Hollow waveguides (both fiber-based and chip-based) have been the subject of extensive research in the past couple decades, owing to their ability to guide light within a gas- or liquid-core medium. This ability makes hollow waveguides important enablers for nonlinear optics, sensing, and atomic spectroscopy, as well as many other applications. While air-core photonic crystal fibers are commercially well established, techniques for creating air-core waveguide networks on chips are less developed. Traditionally, on-chip hollow waveguides are fabricated using either wafer-bonding or sacrificial etching techniques, typically limiting the size and complexity of the air-core networks that can be easily created.

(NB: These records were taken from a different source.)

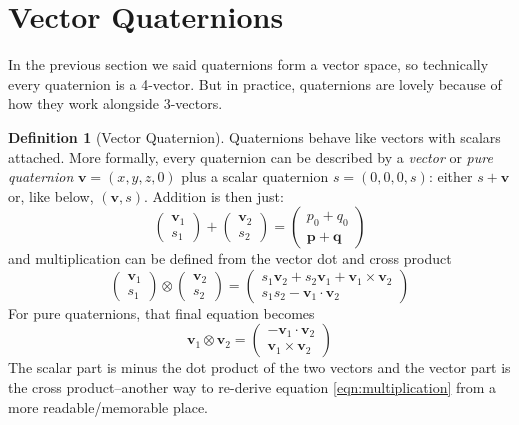 \documentclass{amsart}
\theoremstyle{definition}
\newtheorem{definition}[theorem]{Definition}
\theoremstyle{remark}
\numberwithin{equation}{section}
\begin{document}
\section{Vector Quaternions}
In the previous section we said quaternions form a vector space, so technically every quaternion is a 4-vector. But in practice, quaternions are lovely because of how they work alongside 3-vectors.
\begin{definition}[Vector Quaternion]
  Quaternions behave like vectors with scalars attached. More formally, every quaternion can be described by a \emph{vector} or \emph{pure quaternion} $\mathbf{v}=\left(x, y, z, 0\right)$ plus a scalar quaternion $s=\left(0,0,0,s\right)$: either $s+\mathbf{v}$ or, like below, $(\mathbf{v}, s)$. Addition is then just:
  \begin{equation}
    \begin{pmatrix}
      \mathbf{v}_1 \\
      s_1
    \end{pmatrix}
    +
    \begin{pmatrix}
      \mathbf{v}_2 \\
      s_2
    \end{pmatrix}
    =
    \begin{pmatrix}
      p_0+q_0 \\
      \mathbf{p} + \mathbf{q}
    \end{pmatrix}
  \end{equation}
  and multiplication can be defined from the vector dot and cross product
  \begin{equation}
    \begin{pmatrix}
      \mathbf{v}_1 \\
      s_1
    \end{pmatrix}
    \otimes
    \begin{pmatrix}
      \mathbf{v}_2 \\
      s_2
    \end{pmatrix}
    =
    \begin{pmatrix}
      s_1\mathbf{v}_2 + s_2\mathbf{v}_1 + \mathbf{v}_1\times \mathbf{v}_2 \\
      s_1s_2 - \mathbf{v}_1\cdot \mathbf{v}_2
    \end{pmatrix}
  \end{equation}
  For pure quaternions, that final equation becomes
  \begin{equation}
    \mathbf{v}_1\otimes\mathbf{v}_2 =
    \begin{pmatrix}
      -\mathbf{v}_1\cdot \mathbf{v}_2\\
      \mathbf{v}_1 \times \mathbf{v}_2
    \end{pmatrix}
  \end{equation}
  The scalar part is minus the dot product of the two vectors and the vector part is the cross product--another way to re-derive equation \ref{eqn:multiplication} from a more readable/memorable place.\end{definition}
\end{document}

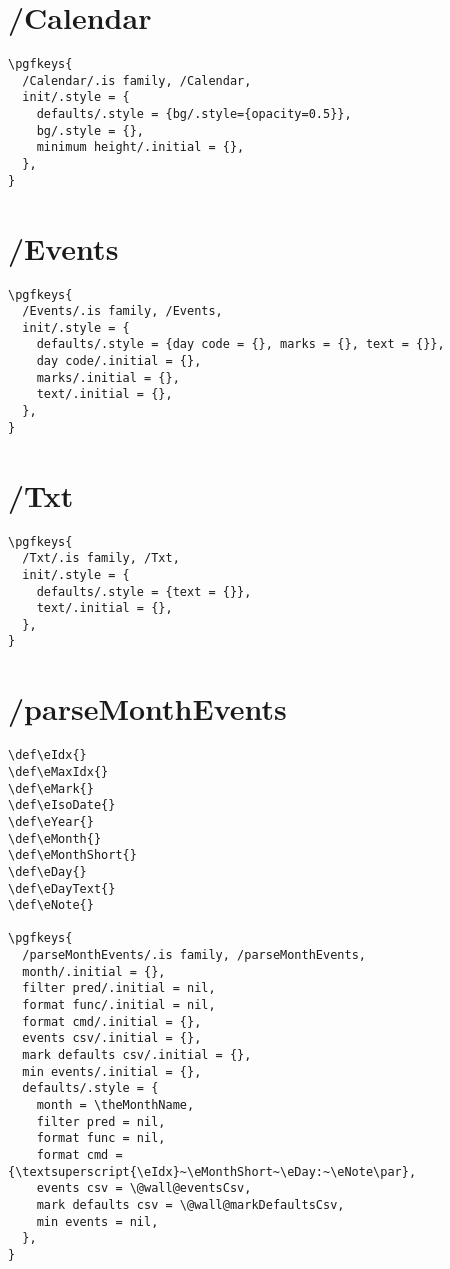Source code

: \documentclass[11pt,oneside]{memoir-article}
\begin{document}
\section{/Calendar}
\label{sec:org2141145}

\begin{verbatim}
\pgfkeys{
  /Calendar/.is family, /Calendar,
  init/.style = {
    defaults/.style = {bg/.style={opacity=0.5}},
    bg/.style = {},
    minimum height/.initial = {},
  },
}
\end{verbatim}

\section{/Events}
\label{sec:org3ce3978}

\begin{verbatim}
\pgfkeys{
  /Events/.is family, /Events,
  init/.style = {
    defaults/.style = {day code = {}, marks = {}, text = {}},
    day code/.initial = {},
    marks/.initial = {},
    text/.initial = {},
  },
}
\end{verbatim}

\section{/Txt}
\label{sec:org8bf987b}

\begin{verbatim}
\pgfkeys{
  /Txt/.is family, /Txt,
  init/.style = {
    defaults/.style = {text = {}},
    text/.initial = {},
  },
}
\end{verbatim}

\section{/parseMonthEvents}
\label{sec:orgb0d314b}

\begin{verbatim}
\def\eIdx{}
\def\eMaxIdx{}
\def\eMark{}
\def\eIsoDate{}
\def\eYear{}
\def\eMonth{}
\def\eMonthShort{}
\def\eDay{}
\def\eDayText{}
\def\eNote{}

\pgfkeys{
  /parseMonthEvents/.is family, /parseMonthEvents,
  month/.initial = {},
  filter pred/.initial = nil,
  format func/.initial = nil,
  format cmd/.initial = {},
  events csv/.initial = {},
  mark defaults csv/.initial = {},
  min events/.initial = {},
  defaults/.style = {
    month = \theMonthName,
    filter pred = nil,
    format func = nil,
    format cmd = {\textsuperscript{\eIdx}~\eMonthShort~\eDay:~\eNote\par},
    events csv = \@wall@eventsCsv,
    mark defaults csv = \@wall@markDefaultsCsv,
    min events = nil,
  },
}
\end{verbatim}
\end{document}
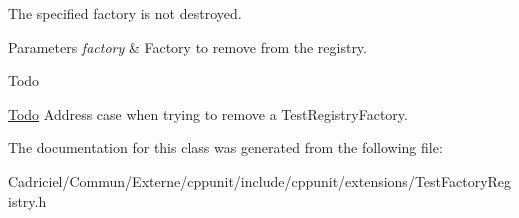 The specified factory is not destroyed. 
\begin{DoxyParams}{Parameters}
{\em factory} & Factory to remove from the registry. \\
\hline
\end{DoxyParams}
\begin{DoxyRefDesc}{Todo}
\item[\hyperlink{todo__todo000001}{Todo}]Address case when trying to remove a Test\-Registry\-Factory. \end{DoxyRefDesc}


The documentation for this class was generated from the following file\-:\begin{DoxyCompactItemize}
\item 
Cadriciel/\-Commun/\-Externe/cppunit/include/cppunit/extensions/Test\-Factory\-Registry.\-h\end{DoxyCompactItemize}
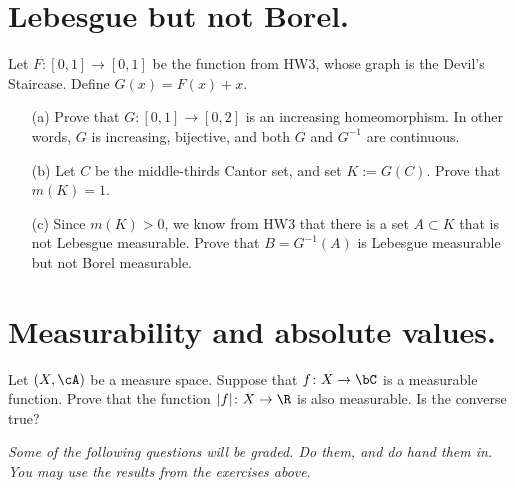 \documentclass[lang=cn,11pt]{elegantbook}
\begin{document}
\section{Lebesgue but not Borel.}
  Let $F\colon[0,1]\to[0,1]$ be the function from HW3, whose graph is the Devil's Staircase. Define $G(x)=F(x)+x$. 
  \begin{itemize}
  \item[(a)]
    Prove that $G:[0,1]\to [0,2]$ is an increasing homeomorphism. In other words, $G$ is increasing, bijective, and both $G$ and $G^{-1}$ are continuous. 
  \item[(b)]
    Let $C$ be the middle-thirds Cantor set, and set $K:=G(C)$. Prove that $m(K)=1$. 
  \item[(c)]
    Since $m(K)>0$, we know from HW3 that there is a set $A\subset K$ that is not 
    Lebesgue measurable. Prove that $B=G^{-1}(A)$ is Lebesgue measurable but not 
    Borel measurable. 
  \end{itemize}

\section{Measurability and absolute values.}
  Let $(X,\cA)$ be a measure space. 
  Suppose that $f\colon X\to\bC$ is a measurable function. Prove that the function $|f|\colon X\to\R$ is also measurable. Is the converse true? 



  
\begin{center}
\textit{Some of the following questions will be graded. Do them, and do hand them in. You may use the results from the exercises above}.
\end{center}
\end{document}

We have developed an approach for creating complex air-core waveguide networks on chips, by exploiting thin-film delamination buckling. By engineering the stress of thin-film multilayer mirrors, and by introducing patterned regions of low adhesion within the multilayers, we are able to produce a variety of air-core Bragg waveguide structures in parallel. These structures include hollow waveguides with axial variations in core size, enabling dispersive (tapered) structures and novel types of waveguide-based reflectors and microcavities.
Various material systems have been used, but most of our current work employs Si/SiO2-based mirrors for operation in the near infrared or Ta2O5/SiO2-based mirrors for operation in the near-visible range.